▶ _Description of the task_
Return every entry below exactly as written, minus the pictures.

Start of Block

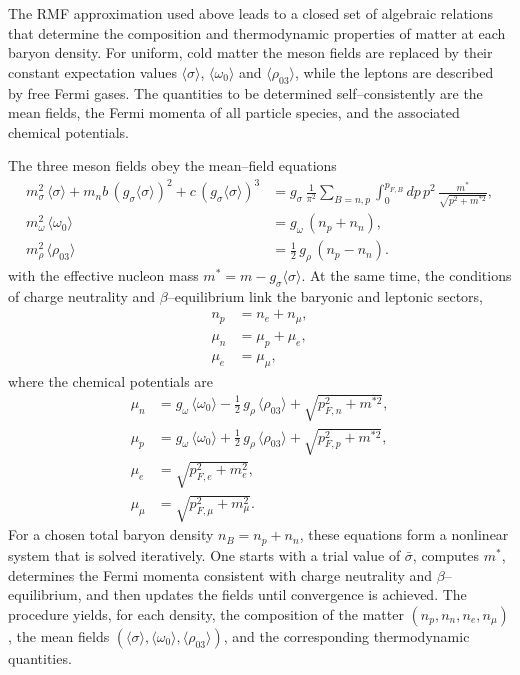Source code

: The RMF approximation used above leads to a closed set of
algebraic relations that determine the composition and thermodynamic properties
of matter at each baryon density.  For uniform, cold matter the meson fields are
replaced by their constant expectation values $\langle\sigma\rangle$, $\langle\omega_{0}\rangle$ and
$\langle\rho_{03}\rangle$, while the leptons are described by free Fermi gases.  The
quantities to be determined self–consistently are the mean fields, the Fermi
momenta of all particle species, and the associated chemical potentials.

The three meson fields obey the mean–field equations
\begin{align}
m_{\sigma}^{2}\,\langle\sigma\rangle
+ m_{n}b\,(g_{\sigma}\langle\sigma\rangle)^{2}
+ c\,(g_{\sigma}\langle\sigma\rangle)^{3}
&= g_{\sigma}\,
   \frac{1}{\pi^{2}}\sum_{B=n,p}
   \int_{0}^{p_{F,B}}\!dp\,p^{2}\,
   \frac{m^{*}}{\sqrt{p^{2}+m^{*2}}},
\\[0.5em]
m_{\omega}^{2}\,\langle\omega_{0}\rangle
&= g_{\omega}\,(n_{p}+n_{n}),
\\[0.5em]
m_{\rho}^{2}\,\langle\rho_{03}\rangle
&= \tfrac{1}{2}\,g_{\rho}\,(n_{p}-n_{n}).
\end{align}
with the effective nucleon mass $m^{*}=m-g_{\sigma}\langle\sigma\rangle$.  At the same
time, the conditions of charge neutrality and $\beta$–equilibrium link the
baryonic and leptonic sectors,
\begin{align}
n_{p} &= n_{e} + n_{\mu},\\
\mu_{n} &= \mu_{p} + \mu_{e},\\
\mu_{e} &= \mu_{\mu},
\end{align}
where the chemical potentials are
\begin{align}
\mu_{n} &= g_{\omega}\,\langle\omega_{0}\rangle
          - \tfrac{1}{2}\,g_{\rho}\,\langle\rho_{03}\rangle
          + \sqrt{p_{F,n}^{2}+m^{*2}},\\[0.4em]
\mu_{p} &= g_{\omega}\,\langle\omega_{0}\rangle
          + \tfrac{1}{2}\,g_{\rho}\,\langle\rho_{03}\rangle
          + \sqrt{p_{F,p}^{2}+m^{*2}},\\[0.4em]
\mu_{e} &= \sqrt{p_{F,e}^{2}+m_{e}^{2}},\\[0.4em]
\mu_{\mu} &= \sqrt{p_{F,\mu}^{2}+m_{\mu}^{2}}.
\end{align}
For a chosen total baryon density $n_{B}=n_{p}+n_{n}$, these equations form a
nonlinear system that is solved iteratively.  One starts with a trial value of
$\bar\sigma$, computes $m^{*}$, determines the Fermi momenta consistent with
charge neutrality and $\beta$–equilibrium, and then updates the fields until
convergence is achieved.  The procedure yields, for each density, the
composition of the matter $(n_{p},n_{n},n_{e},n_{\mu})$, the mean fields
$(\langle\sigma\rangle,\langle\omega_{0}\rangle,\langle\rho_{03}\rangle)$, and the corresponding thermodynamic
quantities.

End of Block

▶ _Expected output_
Source code

: The RMF approximation used above leads to a closed set of
algebraic relations that determine the composition and thermodynamic properties
of matter at each baryon density.  For uniform, cold matter the meson fields are
replaced by their constant expectation values $\langle\sigma\rangle$, $\langle\omega_{0}\rangle$ and
$\langle\rho_{03}\rangle$, while the leptons are described by free Fermi gases.  The
quantities to be determined self–consistently are the mean fields, the Fermi
momenta of all particle species, and the associated chemical potentials.

The three meson fields obey the mean–field equations
\begin{align}
m_{\sigma}^{2}\,\langle\sigma\rangle
+ m_{n}b\,(g_{\sigma}\langle\sigma\rangle)^{2}
+ c\,(g_{\sigma}\langle\sigma\rangle)^{3}
&= g_{\sigma}\,
   \frac{1}{\pi^{2}}\sum_{B=n,p}
   \int_{0}^{p_{F,B}}\!dp\,p^{2}\,
   \frac{m^{*}}{\sqrt{p^{2}+m^{*2}}},
\\[0.5em]
m_{\omega}^{2}\,\langle\omega_{0}\rangle
&= g_{\omega}\,(n_{p}+n_{n}),
\\[0.5em]
m_{\rho}^{2}\,\langle\rho_{03}\rangle
&= \tfrac{1}{2}\,g_{\rho}\,(n_{p}-n_{n}).
\end{align}
with the effective nucleon mass $m^{*}=m-g_{\sigma}\langle\sigma\rangle$.  At the same
time, the conditions of charge neutrality and $\beta$–equilibrium link the
baryonic and leptonic sectors,
\begin{align}
n_{p} &= n_{e} + n_{\mu},\\
\mu_{n} &= \mu_{p} + \mu_{e},\\
\mu_{e} &= \mu_{\mu},
\end{align}
where the chemical potentials are
\begin{align}
\mu_{n} &= g_{\omega}\,\langle\omega_{0}\rangle
          - \tfrac{1}{2}\,g_{\rho}\,\langle\rho_{03}\rangle
          + \sqrt{p_{F,n}^{2}+m^{*2}},\\[0.4em]
\mu_{p} &= g_{\omega}\,\langle\omega_{0}\rangle
          + \tfrac{1}{2}\,g_{\rho}\,\langle\rho_{03}\rangle
          + \sqrt{p_{F,p}^{2}+m^{*2}},\\[0.4em]
\mu_{e} &= \sqrt{p_{F,e}^{2}+m_{e}^{2}},\\[0.4em]
\mu_{\mu} &= \sqrt{p_{F,\mu}^{2}+m_{\mu}^{2}}.
\end{align}
For a chosen total baryon density $n_{B}=n_{p}+n_{n}$, these equations form a
nonlinear system that is solved iteratively.  One starts with a trial value of
$\bar\sigma$, computes $m^{*}$, determines the Fermi momenta consistent with
charge neutrality and $\beta$–equilibrium, and then updates the fields until
convergence is achieved.  The procedure yields, for each density, the
composition of the matter $(n_{p},n_{n},n_{e},n_{\mu})$, the mean fields
$(\langle\sigma\rangle,\langle\omega_{0}\rangle,\langle\rho_{03}\rangle)$, and the corresponding thermodynamic
quantities.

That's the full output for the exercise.